E esse era, de facto, o ponto essencial do texto. Houve leitores maldispostos que me acusaram de estar a aproveitar a última página do PÚBLICO para me queixar de problemas pessoais, mas a verdade é que a tese central da crónica não estava relacionada com a falta de prazer que a minha prosa proporcionava à AT (embora a invocação de um critério de gosto para efeitos fiscais me pareça francamente bizarra e seja igualmente um bom tema de debate, como o demonstraram os artigos do Expresso e do Diário Económico), antes com o tratamento subsequente que me tem vindo a ser dado, após o caso dar entrada em tribunal.
Se no caso particular dos direitos de autor e da criação artística e literária se pode invocar que a lei é dúbia e passível de múltiplas interpretações, nada justifica que eu continue a receber mails ameaçadores da AT após o caso ser entregue nas mãos da justiça. Mais: este fim-de-semana cheguei a casa vindo de duas semanas de férias e tinha três cartas da AT a informarem-me de que o valor que tinha a receber pelo IRS de 2014 tinha ficado retido. Motivo: “Aplicação do crédito em dívidas de execução fiscal”. Ou seja, apesar de eu estar à espera que os tribunais decidam acerca do meu conflito com as Finanças e de ter sido obrigado a apresentar caução da totalidade da dívida mais 25%, o fisco, pelo sim, pelo não, continua a embolsar anualmente o dinheiro que me é devido após a liquidação do IRS. Com alguma sorte, quando chegar ao julgamento a dívida já não existe.

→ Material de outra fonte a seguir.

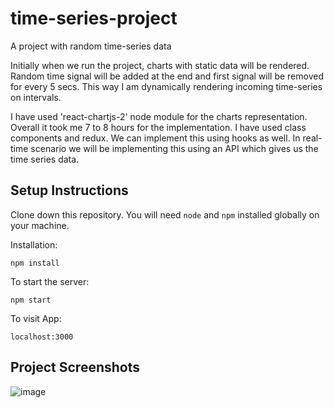 # time-series-project
A project with random time-series data

Initially when we run the project, charts with static data will be rendered. Random time signal will be added at the end and first signal will be removed for every 5 secs. This way I am dynamically rendering incoming time-series on intervals.

I have used 'react-chartjs-2' node module for the charts representation. Overall it took me 7 to 8 hours for the implementation. I have used class components and redux. We can implement this using hooks as well. In real-time scenario we will be implementing this using an API which gives us the time series data.

## Setup Instructions
Clone down this repository. You will need `node` and `npm` installed globally on your machine.

Installation:

`npm install`

To start the server:

`npm start`

To visit App:

`localhost:3000`

## Project Screenshots
![image](https://user-images.githubusercontent.com/47202610/140486164-c2645182-e47f-456e-9979-852e3976eca5.png)

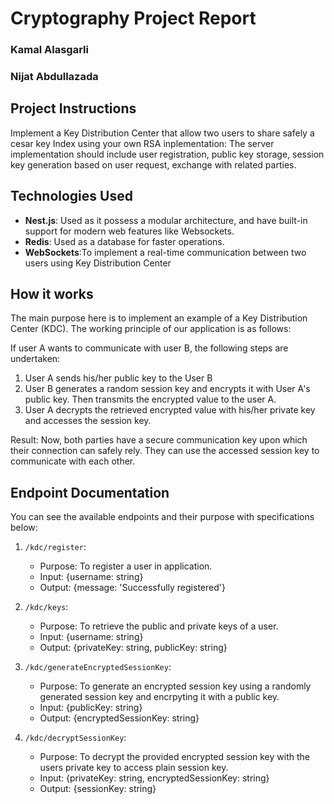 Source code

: # Cryptography Project Report

### Kamal Alasgarli

### Nijat Abdullazada

## Project Instructions

Implement a Key Distribution Center that allow two users to share safely a cesar key Index using your own
RSA inplementation: The server implementation should include user registration, public key storage, session key generation based on user request, exchange with related parties.

## Technologies Used

- **Nest.js**: Used as it possess a modular architecture, and have built-in support for modern web features like Websockets.
- **Redis**: Used as a database for faster operations.
- **WebSockets**:To implement a real-time communication between two users using Key Distribution Center

## How it works

The main purpose here is to implement an example of a Key Distribution Center (KDC). The working principle of our application is as follows:

If user A wants to communicate with user B, the following steps are undertaken:

1. User A sends his/her public key to the User B
2. User B generates a random session key and encrypts it with User A's public key. Then transmits the encrypted value to the user A.
3. User A decrypts the retrieved encrypted value with his/her private key and accesses the session key.

Result: Now, both parties have a secure communication key upon which their connection can safely rely. They can use the accessed session key to communicate with each other.

## Endpoint Documentation

You can see the available endpoints and their purpose with specifications below:

1. `/kdc/register`:

   - Purpose: To register a user in application.
   - Input: {username: string}
   - Output: {message: 'Successfully registered'}

2. `/kdc/keys`:

   - Purpose: To retrieve the public and private keys of a user.
   - Input: {username: string}
   - Output: {privateKey: string, publicKey: string}

3. `/kdc/generateEncryptedSessionKey`:

   - Purpose: To generate an encrypted session key using a randomly generated session key and encrpyting it with a public key.
   - Input: {publicKey: string}
   - Output: {encryptedSessionKey: string}

4. `/kdc/decryptSessionKey`:

   - Purpose: To decrypt the provided encrypted session key with the users private key to access plain session key.
   - Input: {privateKey: string, encryptedSessionKey: string}
   - Output: {sessionKey: string}
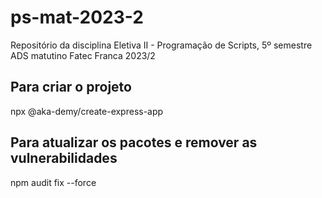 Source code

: # ps-mat-2023-2
Repositório da disciplina Eletiva II - Programação de Scripts, 5º semestre ADS matutino Fatec Franca 2023/2

## Para criar o projeto
npx @aka-demy/create-express-app

## Para atualizar os pacotes e remover as vulnerabilidades
npm audit fix --force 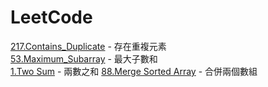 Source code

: # LeetCode

[217.Contains_Duplicate](/problems/217.Contains_Duplicate.md) - 存在重複元素  
[53.Maximum_Subarray](/problems/53.Maximum_Subarray.md) - 最大子數和  
[1.Two Sum](/problems/1.Two_Sum.md) - 兩數之和
[88.Merge Sorted Array](/problems/88.Merge_Sorted_Array.md) - 合併兩個數組
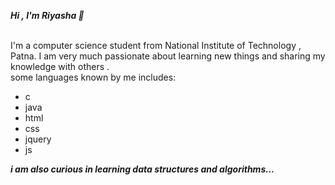 
<b><i> Hi , I'm Riyasha 👋</i></b>
<br>

<br>
I'm a computer science student from National Institute of Technology , Patna.
I am very much passionate about learning new things and sharing my knowledge with others .
<br>
some languages known by me includes:
<ul><li>c</li>

<li>java</li>
<li>html</li>
<li>css</li>
<li>jquery</li>
<li>js</li>
</ul>

<b><i>i am also curious  in learning data structures and algorithms...</i></b>
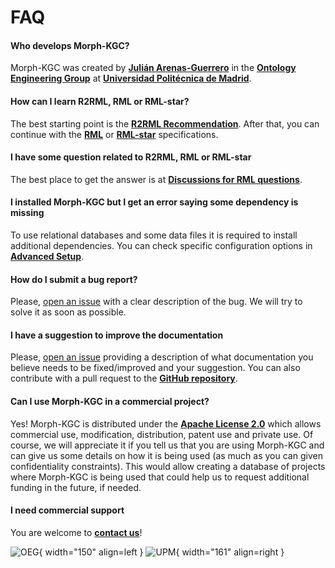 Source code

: # FAQ

#### Who develops Morph-KGC?
Morph-KGC was created by **[Julián Arenas-Guerrero](https://github.com/ArenasGuerreroJulian/)** in the **[Ontology Engineering Group](https://oeg.fi.upm.es)** at **[Universidad Politécnica de Madrid](https://www.upm.es/internacional)**.

#### How can I learn R2RML, RML or RML-star?
The best starting point is the **[R2RML Recommendation](https://www.w3.org/TR/r2rml/)**. After that, you can continue with the **[RML](https://rml.io/specs/rml/)** or **[RML-star](https://kg-construct.github.io/rml-star-spec/)** specifications.

#### I have some question related to R2RML, RML or RML-star
The best place to get the answer is at **[Discussions for RML questions](https://github.com/kg-construct/rml-questions/discussions)**.

#### I installed Morph-KGC but I get an error saying some dependency is missing
To use relational databases and some data files it is required to install additional dependencies. You can check specific configuration options in **[Advanced Setup](https://morph-kgc.readthedocs.io/en/latest/documentation/#advanced-setup)**.

#### How do I submit a bug report?
Please, [open an issue](https://github.com/oeg-upm/morph-kgc/issues/new/choose) with a clear description of the bug. We will try to solve it as soon as possible.

#### I have a suggestion to improve the documentation
Please, [open an issue](https://github.com/oeg-upm/morph-kgc/issues/new/choose) providing a description of what documentation you believe needs to be fixed/improved and your suggestion. You can also contribute with a pull request to the **[GitHub repository](https://github.com/oeg-upm/morph-kgc/tree/main/docs)**.

#### Can I use Morph-KGC in a commercial project?
Yes! Morph-KGC is distributed under the **[Apache License 2.0](https://github.com/oeg-upm/morph-kgc/blob/main/LICENSE)** which allows  commercial use, modification, distribution, patent use and private use. Of course, we will appreciate it if you tell us that you are using Morph-KGC and can give us some details on how it is being used (as much as you can given confidentiality constraints). This would allow creating a database of projects where Morph-KGC is being used that could help us to request additional funding in the future, if needed.

#### I need commercial support
You are welcome to **[contact us](mailto:julian.arenas.guerrero@upm.es)**!

![OEG](assets/logo-oeg.png){ width="150" align=left } ![UPM](assets/logo-upm.png){ width="161" align=right }
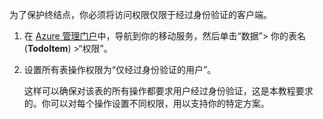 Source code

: 
为了保护终结点，你必须将访问权限仅限于经过身份验证的客户端。

1. 在 [Azure 管理门户](https://manage.windowsazure.cn/)中，导航到你的移动服务，然后单击“数据”> 你的表名 (**TodoItem**) >“权限”。 

2. 设置所有表操作权限为“仅经过身份验证的用户”。

     这样可以确保对该表的所有操作都要求用户经过身份验证，这是本教程要求的。你可以对每个操作设置不同权限，用以支持你的特定方案。

<!---HONumber=Mooncake_0118_2016--> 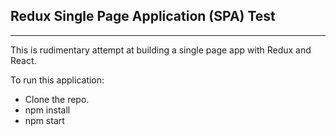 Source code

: ## Redux Single Page Application (SPA) Test

* * *

This is rudimentary attempt at building a single page app with Redux and React.

To run this application:

* Clone the repo.
* npm install
* npm start
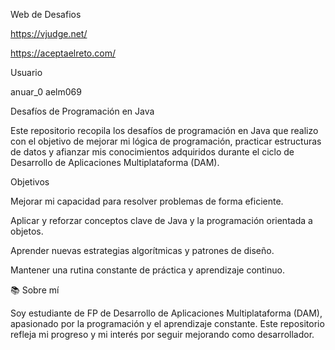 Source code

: 
Web de Desafios

https://vjudge.net/

https://aceptaelreto.com/

Usuario

anuar_0
aelm069

Desafíos de Programación en Java

Este repositorio recopila los desafíos de programación en Java que realizo con el objetivo de mejorar mi lógica de programación, practicar estructuras de datos y afianzar mis conocimientos adquiridos durante el ciclo de Desarrollo de Aplicaciones Multiplataforma (DAM).


Objetivos

Mejorar mi capacidad para resolver problemas de forma eficiente.

Aplicar y reforzar conceptos clave de Java y la programación orientada a objetos.

Aprender nuevas estrategias algorítmicas y patrones de diseño.

Mantener una rutina constante de práctica y aprendizaje continuo.



📚 Sobre mí

Soy estudiante de FP de Desarrollo de Aplicaciones Multiplataforma (DAM), apasionado por la programación y el aprendizaje constante.
Este repositorio refleja mi progreso y mi interés por seguir mejorando como desarrollador.
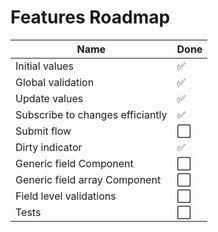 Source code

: # Features Roadmap

| Name                             | Done                 |
| -------------------------------- | -------------------- |
| Initial values                   | :white_check_mark:   |
| Global validation                | :white_check_mark:   |
| Update values                    | :white_check_mark:   |
| Subscribe to changes efficiantly | :white_check_mark:   |
| Submit flow                      | :white_large_square: |
| Dirty indicator                  | :white_check_mark: |
| Generic field Component          | :white_large_square: |
| Generic field array Component    | :white_large_square: |
| Field level validations          | :white_large_square: |
| Tests                            | :white_large_square: |
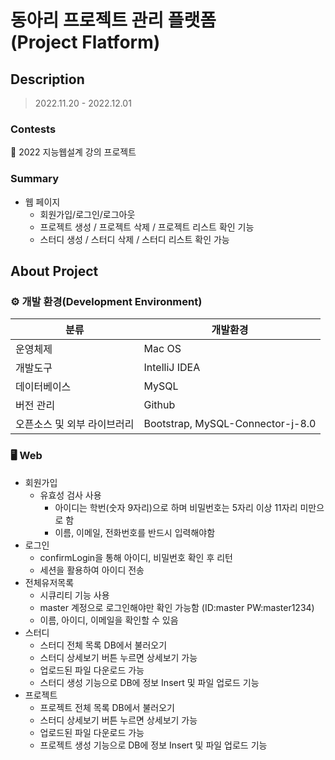 
# 동아리 프로젝트 관리 플랫폼 <br>(Project Flatform)


## Description

> 2022.11.20 - 2022.12.01

### Contests

📌 2022 지능웹설계 강의 프로젝트


### Summary



* 웹 페이지
  * 회원가입/로그인/로그아웃
  * 프로젝트 생성 / 프로젝트 삭제 / 프로젝트 리스트 확인 기능
  * 스터디 생성 / 스터디 삭제 / 스터디 리스트 확인 가능



## About Project



### ⚙️ 개발 환경(Development Environment)

| 분류 | 개발환경 | 
|---|---|
| 운영체제 | Mac OS |
| 개발도구 | IntelliJ IDEA |
| 데이터베이스 | MySQL |
| 버전 관리 | Github |
| 오픈소스 및 외부 라이브러리 | Bootstrap, MySQL-Connector-j-8.0 |



### 🖥 Web

* 회원가입
  * 유효성 검사 사용
    * 아이디는 학번(숫자 9자리)으로 하며 비밀번호는 5자리 이상 11자리 미만으로 함
    * 이름, 이메일, 전화번호를 반드시 입력해야함
* 로그인
  * confirmLogin을 통해 아이디, 비밀번호 확인 후 리턴
  * 세션을 활용하여 아이디 전송
* 전체유저목록
  * 시큐리티 기능 사용
  * master 계정으로 로그인해야만 확인 가능함 (ID:master PW:master1234)
  * 이름, 아이디, 이메일을 확인할 수 있음
* 스터디
  * 스터디 전체 목록 DB에서 불러오기
  * 스터디 상세보기 버튼 누르면 상세보기 가능
  * 업로드된 파일 다운로드 가능
  * 스터디 생성 기능으로 DB에 정보 Insert 및 파일 업로드 기능
* 프로젝트
  * 프로젝트 전체 목록 DB에서 불러오기
  * 스터디 상세보기 버튼 누르면 상세보기 가능
  * 업로드된 파일 다운로드 가능
  * 프로젝트 생성 기능으로 DB에 정보 Insert 및 파일 업로드 기능
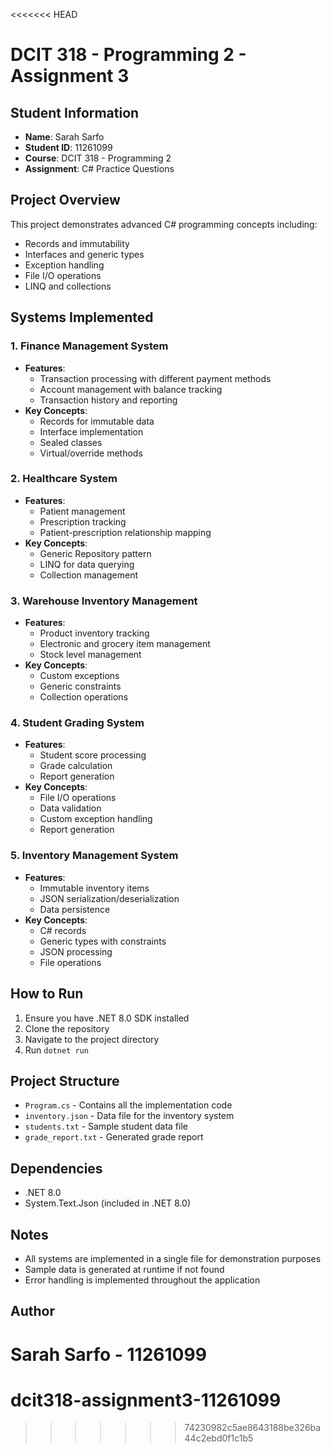 <<<<<<< HEAD
# DCIT 318 - Programming 2 - Assignment 3

## Student Information
- **Name**: Sarah Sarfo
- **Student ID**: 11261099
- **Course**: DCIT 318 - Programming 2
- **Assignment**: C# Practice Questions

## Project Overview
This project demonstrates advanced C# programming concepts including:
- Records and immutability
- Interfaces and generic types
- Exception handling
- File I/O operations
- LINQ and collections

## Systems Implemented

### 1. Finance Management System
- **Features**:
  - Transaction processing with different payment methods
  - Account management with balance tracking
  - Transaction history and reporting
- **Key Concepts**:
  - Records for immutable data
  - Interface implementation
  - Sealed classes
  - Virtual/override methods

### 2. Healthcare System
- **Features**:
  - Patient management
  - Prescription tracking
  - Patient-prescription relationship mapping
- **Key Concepts**:
  - Generic Repository pattern
  - LINQ for data querying
  - Collection management

### 3. Warehouse Inventory Management
- **Features**:
  - Product inventory tracking
  - Electronic and grocery item management
  - Stock level management
- **Key Concepts**:
  - Custom exceptions
  - Generic constraints
  - Collection operations

### 4. Student Grading System
- **Features**:
  - Student score processing
  - Grade calculation
  - Report generation
- **Key Concepts**:
  - File I/O operations
  - Data validation
  - Custom exception handling
  - Report generation

### 5. Inventory Management System
- **Features**:
  - Immutable inventory items
  - JSON serialization/deserialization
  - Data persistence
- **Key Concepts**:
  - C# records
  - Generic types with constraints
  - JSON processing
  - File operations

## How to Run
1. Ensure you have .NET 8.0 SDK installed
2. Clone the repository
3. Navigate to the project directory
4. Run `dotnet run`

## Project Structure
- `Program.cs` - Contains all the implementation code
- `inventory.json` - Data file for the inventory system
- `students.txt` - Sample student data file
- `grade_report.txt` - Generated grade report

## Dependencies
- .NET 8.0
- System.Text.Json (included in .NET 8.0)

## Notes
- All systems are implemented in a single file for demonstration purposes
- Sample data is generated at runtime if not found
- Error handling is implemented throughout the application

## Author
Sarah Sarfo - 11261099
=======
# dcit318-assignment3-11261099
>>>>>>> 74230982c5ae8643188be326ba44c2ebd0f1c1b5
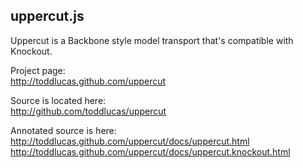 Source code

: 
uppercut.js
-----------

Uppercut is a Backbone style model transport that's compatible with Knockout.

Project page:  
http://toddlucas.github.com/uppercut

Source is located here:  
http://github.com/toddlucas/uppercut

Annotated source is here:  
http://toddlucas.github.com/uppercut/docs/uppercut.html
http://toddlucas.github.com/uppercut/docs/uppercut.knockout.html
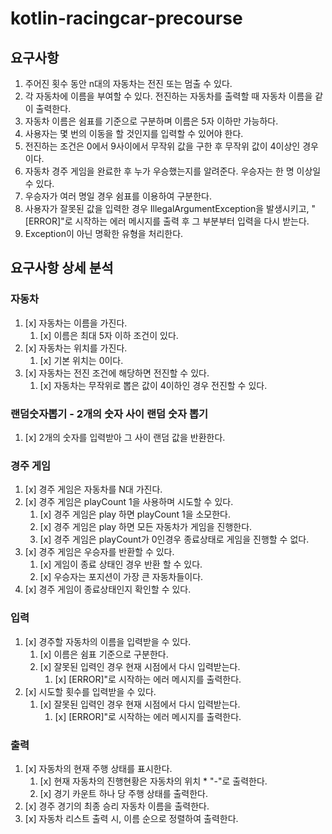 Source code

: # kotlin-racingcar-precourse

## 요구사항
1. 주어진 횟수 동안 n대의 자동차는 전진 또는 멈출 수 있다.
2. 각 자동차에 이름을 부여할 수 있다. 전진하는 자동차를 출력할 때 자동차 이름을 같이 출력한다.
3. 자동차 이름은 쉼표를 기준으로 구분하며 이름은 5자 이하만 가능하다.
4. 사용자는 몇 번의 이동을 할 것인지를 입력할 수 있어야 한다.
5. 전진하는 조건은 0에서 9사이에서 무작위 값을 구한 후 무작위 값이 4이상인 경우이다.
6. 자동차 경주 게임을 완료한 후 누가 우승했는지를 알려준다. 우승자는 한 명 이상일 수 있다.
7. 우승자가 여러 명일 경우 쉼표를 이용하여 구분한다.
8. 사용자가 잘못된 값을 입력한 경우 IllegalArgumentException을 발생시키고, "[ERROR]"로 시작하는 에러 메시지를 출력 후 그 부분부터 입력을 다시 받는다.
9. Exception이 아닌 명확한 유형을 처리한다.

## 요구사항 상세 분석
### 자동차

1. [x] 자동차는 이름을 가진다.
    1. [x] 이름은 최대 5자 이하 조건이 있다.
2. [x] 자동차는 위치를 가진다.
    1. [x] 기본 위치는 0이다.
3. [x] 자동차는 전진 조건에 해당하면 전진할 수 있다.
    1. [x] 자동차는 무작위로 뽑은 값이 4이하인 경우 전진할 수 있다.

### 랜덤숫자뽑기 - 2개의 숫자 사이 랜덤 숫자 뽑기
1. [x] 2개의 숫자를 입력받아 그 사이 랜덤 값을 반환한다.

### 경주 게임
1. [x] 경주 게임은 자동차를 N대 가진다.
2. [x] 경주 게임은 playCount 1을 사용하며 시도할 수 있다.
   1. [x] 경주 게임은 play 하면 playCount 1을 소모한다.
   2. [x] 경주 게임은 play 하면 모든 자동차가 게임을 진행한다.
   3. [x] 경주 게임은 playCount가 0인경우 종료상태로 게임을 진행할 수 없다.
3. [x] 경주 게임은 우승자를 반환할 수 있다.
   1. [x] 게임이 종료 상태인 경우 반환 할 수 있다.
   2. [x] 우승자는 포지션이 가장 큰 자동차들이다.
4. [x] 경주 게임이 종료상태인지 확인할 수 있다.

### 입력
1. [x] 경주할 자동차의 이름을 입력받을 수 있다.
   1. [x] 이름은 쉼표 기준으로 구분한다.
   2. [x] 잘못된 입력인 경우 현재 시점에서 다시 입력받는다.
      1. [x] [ERROR]"로 시작하는 에러 메시지를 출력한다. 
2. [x] 시도할 횟수를 입력받을 수 있다.
   1. [x] 잘못된 입력인 경우 현재 시점에서 다시 입력받는다.
      1. [x] [ERROR]"로 시작하는 에러 메시지를 출력한다.

### 출력
1. [x] 자동차의 현재 주행 상태를 표시한다.
   1. [x] 현재 자동차의 진행현황은 자동차의 위치 * "-"로 출력한다.
   2. [x] 경기 카운트 하나 당 주행 상태를 출력한다.
2. [x] 경주 경기의 최종 승리 자동차 이름을 출력한다.
3. [x] 자동차 리스트 출력 시, 이름 순으로 정렬하여 출력한다. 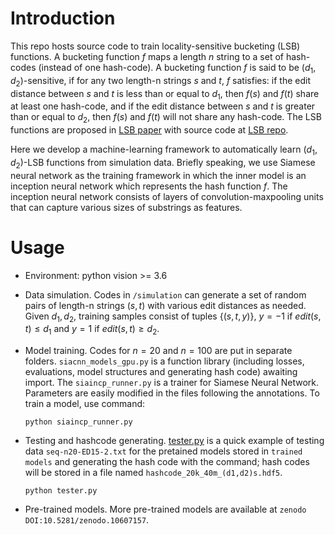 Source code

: Introduction
==============

This repo hosts source code to train locality-sensitive bucketing (LSB) functions.
A bucketing function $f$ maps a length $n$ string to a set of hash-codes (instead of one hash-code).
A bucketing function $f$ is said to be $(d_1, d_2)$-sensitive,
if for any two length-n strings $s$ and $t$, $f$ satisfies: if the edit distance between $s$ and $t$ 
is less than or equal to $d_1$, then $f(s)$ and $f(t)$ share at least one hash-code,
and if the edit distance between $s$ and $t$ 
is greater than or equal to $d_2$, then $f(s)$ and $f(t)$ will not share any hash-code.
The LSB functions are proposed in [LSB paper](https://doi.org/10.1186/s13015-023-00234-2)
with source code at [LSB repo](https://github.com/Shao-Group/lsbucketing).

Here we develop a machine-learning framework to automatically learn $(d_1, d_2)$-LSB functions
from simulation data.  Briefly speaking, we use Siamese neural network as the training framework 
in which the inner model is an inception neural network which represents the hash function $f$. 
The inception neural network consists of layers of convolution-maxpooling units
that can capture various sizes of substrings as features.


Usage
==============
- Environment: python vision >= 3.6

- Data simulation.
Codes in `/simulation` can generate a set of random pairs of length-n strings
$(s,t)$  with various edit distances as needed. 
Given $d_1, d_2$, training samples consist of tuples $\{(s,t,y)\}$,
$y = -1$ if $edit(s,t) \le d_1$ and $y = 1$ if $edit(s,t) \ge d_2$.

- Model training. Codes for $n = 20$ and $n=100$ are put in separate folders.
`siacnn_models_gpu.py` is a function library (including losses, evaluations,
model structures and generating hash code) awaiting import. The
`siaincp_runner.py` is a trainer for Siamese Neural Network. Parameters are
easily modified in the files following the annotations. To train a model, 
use command:

    `python siaincp_runner.py`

- Testing and hashcode generating.
[tester.py](https://github.com/Shao-Group/lsb-learn/blob/master/seq_n20/functions/tester.py)
is a quick example of testing data `seq-n20-ED15-2.txt` for the pretained models
stored in `trained models` and generating the hash code with the command;
hash codes will be stored in a file named `hashcode_20k_40m_(d1,d2)s.hdf5`.

    `python tester.py`

- Pre-trained models. More pre-trained models are available at 
`zenodo DOI:10.5281/zenodo.10607157`.
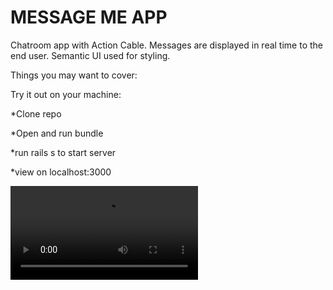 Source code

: # MESSAGE ME APP

Chatroom app with Action Cable. Messages are displayed in real time to the end user. Semantic UI used for styling.

Things you may want to cover:

Try it out on your machine:

*Clone repo

*Open and run bundle

*run rails s to start server

*view on localhost:3000

![example gif](https://user-images.githubusercontent.com/73797541/144076203-4a8735a2-1030-4841-944c-99beeabd6e67.mov)

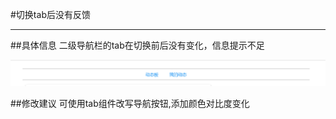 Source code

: #切换tab后没有反馈

---

##具体信息
二级导航栏的tab在切换前后没有变化，信息提示不足

![](/assets/tab标签不变化.png)

##修改建议
可使用tab组件改写导航按钮,添加颜色对比度变化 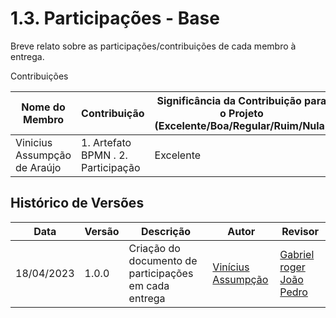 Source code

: # 1.3. Participações - Base

Breve relato sobre as participações/contribuições de cada membro à entrega. 


Contribuições

|Nome do Membro | Contribuição | Significância da Contribuição para o Projeto (Excelente/Boa/Regular/Ruim/Nula) |
| -- | -- | -- |
| Vinicius Assumpção de Araújo |  1. Artefato BPMN . 2. Participação  | Excelente |



## Histórico de Versões

|    Data    | Versão |            Descrição           |       Autor     |    Revisor    |
|  --------  |  ----  |            ----------          | --------------- |    -------    |
| 18/04/2023 |  1.0.0 |  Criação do documento de participações em cada entrega    |   [Vinícius Assumpção](https://github.com/viniman27)| [Gabriel roger]()   [João Pedro]()|


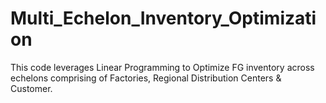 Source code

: # Multi_Echelon_Inventory_Optimization
This code leverages Linear Programming to Optimize FG inventory across echelons comprising of Factories, Regional Distribution Centers &amp; Customer.

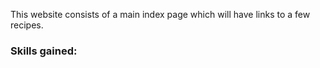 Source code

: This website consists of a main index page which will have links to a few recipes.

### Skills gained:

Ao serem confrontados com estas histórias, os meus camaradas liberais não têm piedade e acusam o meu texto original de encerrar em si uma contradição insanável. Escreveu André Azevedo Alves no Observador, após lamentar o tratamento que me tem sido dado pelo fisco: “Não se compreende é que Tavares celebre ‘efusivamente o aperto da malha tributária’, sem se dar conta de que está a enfrentar as consequências daquilo que tão efusivamente celebra.” E acrescenta: “Os objectivos de efectiva maximização do saque fiscal tudo justificam e sobrepõem-se frequentemente aos mais elementares direitos dos cidadãos e aos mais básicos princípios de decência.”
Ora, não me parece inevitável que o aperto da malha tributária tenha como consequência directa o abuso dos direitos dos cidadãos. Se assim fosse, estaríamos condenados a escolher entre dois estados de coisas: o de antigamente, em que quase só os trabalhadores por conta de outrem pagavam os impostos devidos; ou o de hoje, em que todo o contribuinte é gatuno por defeito. Se for preciso, invoquemos Santo Onofre, padroeiro dos bêbados e do dinheiro: há-de ser possível encontrar um caminho intermédio entre roubar o Estado e extorquir o contribuinte. É esse caminho que eu desejo percorrer – e desconfio não ser o único.